• Action item: Your response should contain every record below, copied exactly.

• Exercise material:
- Opening Delimiter -
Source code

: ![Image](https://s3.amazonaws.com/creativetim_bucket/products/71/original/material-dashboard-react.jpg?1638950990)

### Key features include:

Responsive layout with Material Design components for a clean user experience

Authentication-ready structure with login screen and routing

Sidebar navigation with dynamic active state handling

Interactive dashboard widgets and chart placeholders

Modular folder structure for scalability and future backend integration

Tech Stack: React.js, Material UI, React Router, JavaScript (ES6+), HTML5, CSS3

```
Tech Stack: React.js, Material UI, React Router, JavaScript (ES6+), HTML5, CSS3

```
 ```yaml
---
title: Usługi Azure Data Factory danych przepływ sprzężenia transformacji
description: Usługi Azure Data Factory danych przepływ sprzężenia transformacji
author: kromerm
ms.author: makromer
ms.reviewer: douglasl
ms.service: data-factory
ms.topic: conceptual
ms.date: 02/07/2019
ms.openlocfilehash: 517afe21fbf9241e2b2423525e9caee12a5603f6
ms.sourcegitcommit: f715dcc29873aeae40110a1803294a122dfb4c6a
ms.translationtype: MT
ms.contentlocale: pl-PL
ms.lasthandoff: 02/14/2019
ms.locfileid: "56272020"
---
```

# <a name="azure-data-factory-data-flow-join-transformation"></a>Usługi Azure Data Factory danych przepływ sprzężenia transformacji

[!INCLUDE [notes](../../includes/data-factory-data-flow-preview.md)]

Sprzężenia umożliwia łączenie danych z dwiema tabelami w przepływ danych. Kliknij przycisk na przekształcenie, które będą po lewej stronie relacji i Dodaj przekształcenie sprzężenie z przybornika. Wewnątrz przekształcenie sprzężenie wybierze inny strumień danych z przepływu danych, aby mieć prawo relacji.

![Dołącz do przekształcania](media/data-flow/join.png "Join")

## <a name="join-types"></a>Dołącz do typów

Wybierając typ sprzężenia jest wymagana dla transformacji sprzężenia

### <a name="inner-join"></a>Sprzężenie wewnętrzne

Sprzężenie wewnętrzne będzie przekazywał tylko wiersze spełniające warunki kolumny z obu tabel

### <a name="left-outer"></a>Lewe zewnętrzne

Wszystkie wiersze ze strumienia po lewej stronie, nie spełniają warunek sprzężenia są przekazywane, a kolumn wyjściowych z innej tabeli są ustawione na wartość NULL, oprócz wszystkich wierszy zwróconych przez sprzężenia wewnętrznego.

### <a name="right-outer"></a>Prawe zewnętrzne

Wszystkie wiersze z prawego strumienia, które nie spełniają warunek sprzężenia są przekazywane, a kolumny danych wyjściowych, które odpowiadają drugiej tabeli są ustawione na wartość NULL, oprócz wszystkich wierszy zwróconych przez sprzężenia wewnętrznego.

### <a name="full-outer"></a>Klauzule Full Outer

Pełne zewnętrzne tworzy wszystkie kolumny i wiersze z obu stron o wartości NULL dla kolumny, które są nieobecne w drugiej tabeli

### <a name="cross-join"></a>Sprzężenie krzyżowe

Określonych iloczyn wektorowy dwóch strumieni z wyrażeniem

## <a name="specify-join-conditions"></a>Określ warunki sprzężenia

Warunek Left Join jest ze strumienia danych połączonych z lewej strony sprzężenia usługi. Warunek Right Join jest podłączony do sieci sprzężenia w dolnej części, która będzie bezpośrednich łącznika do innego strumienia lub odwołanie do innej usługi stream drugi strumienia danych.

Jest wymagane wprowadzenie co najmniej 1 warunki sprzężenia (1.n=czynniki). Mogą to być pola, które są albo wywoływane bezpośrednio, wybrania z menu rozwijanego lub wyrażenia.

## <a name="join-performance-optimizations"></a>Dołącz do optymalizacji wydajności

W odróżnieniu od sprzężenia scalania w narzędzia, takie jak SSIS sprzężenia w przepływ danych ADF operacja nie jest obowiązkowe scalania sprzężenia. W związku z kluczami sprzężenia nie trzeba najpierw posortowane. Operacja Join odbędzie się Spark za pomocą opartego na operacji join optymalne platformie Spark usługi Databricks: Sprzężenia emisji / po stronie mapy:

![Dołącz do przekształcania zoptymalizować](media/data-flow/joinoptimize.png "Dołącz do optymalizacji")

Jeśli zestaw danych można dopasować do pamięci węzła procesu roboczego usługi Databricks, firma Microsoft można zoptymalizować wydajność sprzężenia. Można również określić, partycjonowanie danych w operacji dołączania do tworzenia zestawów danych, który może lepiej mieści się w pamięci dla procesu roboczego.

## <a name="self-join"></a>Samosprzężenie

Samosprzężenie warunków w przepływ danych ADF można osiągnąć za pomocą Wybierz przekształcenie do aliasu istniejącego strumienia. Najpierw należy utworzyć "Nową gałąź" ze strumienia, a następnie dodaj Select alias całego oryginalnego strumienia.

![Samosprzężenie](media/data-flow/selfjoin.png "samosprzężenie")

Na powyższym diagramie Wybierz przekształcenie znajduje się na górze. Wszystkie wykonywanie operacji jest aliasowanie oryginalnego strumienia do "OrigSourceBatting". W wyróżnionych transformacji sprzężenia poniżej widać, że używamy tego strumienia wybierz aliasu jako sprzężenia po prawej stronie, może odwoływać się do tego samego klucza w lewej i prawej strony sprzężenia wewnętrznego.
- Closing Delimiter -
• Completed task:
Source code

: ![Image](https://s3.amazonaws.com/creativetim_bucket/products/71/original/material-dashboard-react.jpg?1638950990)

### Key features include:

Responsive layout with Material Design components for a clean user experience

Authentication-ready structure with login screen and routing

Sidebar navigation with dynamic active state handling

Interactive dashboard widgets and chart placeholders

Modular folder structure for scalability and future backend integration

Tech Stack: React.js, Material UI, React Router, JavaScript (ES6+), HTML5, CSS3

```
Tech Stack: React.js, Material UI, React Router, JavaScript (ES6+), HTML5, CSS3

```
 ```yaml
---
title: Usługi Azure Data Factory danych przepływ sprzężenia transformacji
description: Usługi Azure Data Factory danych przepływ sprzężenia transformacji
author: kromerm
ms.author: makromer
ms.reviewer: douglasl
ms.service: data-factory
ms.topic: conceptual
ms.date: 02/07/2019
ms.openlocfilehash: 517afe21fbf9241e2b2423525e9caee12a5603f6
ms.sourcegitcommit: f715dcc29873aeae40110a1803294a122dfb4c6a
ms.translationtype: MT
ms.contentlocale: pl-PL
ms.lasthandoff: 02/14/2019
ms.locfileid: "56272020"
---
```

# <a name="azure-data-factory-data-flow-join-transformation"></a>Usługi Azure Data Factory danych przepływ sprzężenia transformacji

[!INCLUDE [notes](../../includes/data-factory-data-flow-preview.md)]

Sprzężenia umożliwia łączenie danych z dwiema tabelami w przepływ danych. Kliknij przycisk na przekształcenie, które będą po lewej stronie relacji i Dodaj przekształcenie sprzężenie z przybornika. Wewnątrz przekształcenie sprzężenie wybierze inny strumień danych z przepływu danych, aby mieć prawo relacji.

![Dołącz do przekształcania](media/data-flow/join.png "Join")

## <a name="join-types"></a>Dołącz do typów

Wybierając typ sprzężenia jest wymagana dla transformacji sprzężenia

### <a name="inner-join"></a>Sprzężenie wewnętrzne

Sprzężenie wewnętrzne będzie przekazywał tylko wiersze spełniające warunki kolumny z obu tabel

### <a name="left-outer"></a>Lewe zewnętrzne

Wszystkie wiersze ze strumienia po lewej stronie, nie spełniają warunek sprzężenia są przekazywane, a kolumn wyjściowych z innej tabeli są ustawione na wartość NULL, oprócz wszystkich wierszy zwróconych przez sprzężenia wewnętrznego.

### <a name="right-outer"></a>Prawe zewnętrzne

Wszystkie wiersze z prawego strumienia, które nie spełniają warunek sprzężenia są przekazywane, a kolumny danych wyjściowych, które odpowiadają drugiej tabeli są ustawione na wartość NULL, oprócz wszystkich wierszy zwróconych przez sprzężenia wewnętrznego.

### <a name="full-outer"></a>Klauzule Full Outer

Pełne zewnętrzne tworzy wszystkie kolumny i wiersze z obu stron o wartości NULL dla kolumny, które są nieobecne w drugiej tabeli

### <a name="cross-join"></a>Sprzężenie krzyżowe

Określonych iloczyn wektorowy dwóch strumieni z wyrażeniem

## <a name="specify-join-conditions"></a>Określ warunki sprzężenia

Warunek Left Join jest ze strumienia danych połączonych z lewej strony sprzężenia usługi. Warunek Right Join jest podłączony do sieci sprzężenia w dolnej części, która będzie bezpośrednich łącznika do innego strumienia lub odwołanie do innej usługi stream drugi strumienia danych.

Jest wymagane wprowadzenie co najmniej 1 warunki sprzężenia (1.n=czynniki). Mogą to być pola, które są albo wywoływane bezpośrednio, wybrania z menu rozwijanego lub wyrażenia.

## <a name="join-performance-optimizations"></a>Dołącz do optymalizacji wydajności

W odróżnieniu od sprzężenia scalania w narzędzia, takie jak SSIS sprzężenia w przepływ danych ADF operacja nie jest obowiązkowe scalania sprzężenia. W związku z kluczami sprzężenia nie trzeba najpierw posortowane. Operacja Join odbędzie się Spark za pomocą opartego na operacji join optymalne platformie Spark usługi Databricks: Sprzężenia emisji / po stronie mapy:

![Dołącz do przekształcania zoptymalizować](media/data-flow/joinoptimize.png "Dołącz do optymalizacji")

Jeśli zestaw danych można dopasować do pamięci węzła procesu roboczego usługi Databricks, firma Microsoft można zoptymalizować wydajność sprzężenia. Można również określić, partycjonowanie danych w operacji dołączania do tworzenia zestawów danych, który może lepiej mieści się w pamięci dla procesu roboczego.

## <a name="self-join"></a>Samosprzężenie

Samosprzężenie warunków w przepływ danych ADF można osiągnąć za pomocą Wybierz przekształcenie do aliasu istniejącego strumienia. Najpierw należy utworzyć "Nową gałąź" ze strumienia, a następnie dodaj Select alias całego oryginalnego strumienia.

![Samosprzężenie](media/data-flow/selfjoin.png "samosprzężenie")

Na powyższym diagramie Wybierz przekształcenie znajduje się na górze. Wszystkie wykonywanie operacji jest aliasowanie oryginalnego strumienia do "OrigSourceBatting". W wyróżnionych transformacji sprzężenia poniżej widać, że używamy tego strumienia wybierz aliasu jako sprzężenia po prawej stronie, może odwoływać się do tego samego klucza w lewej i prawej strony sprzężenia wewnętrznego.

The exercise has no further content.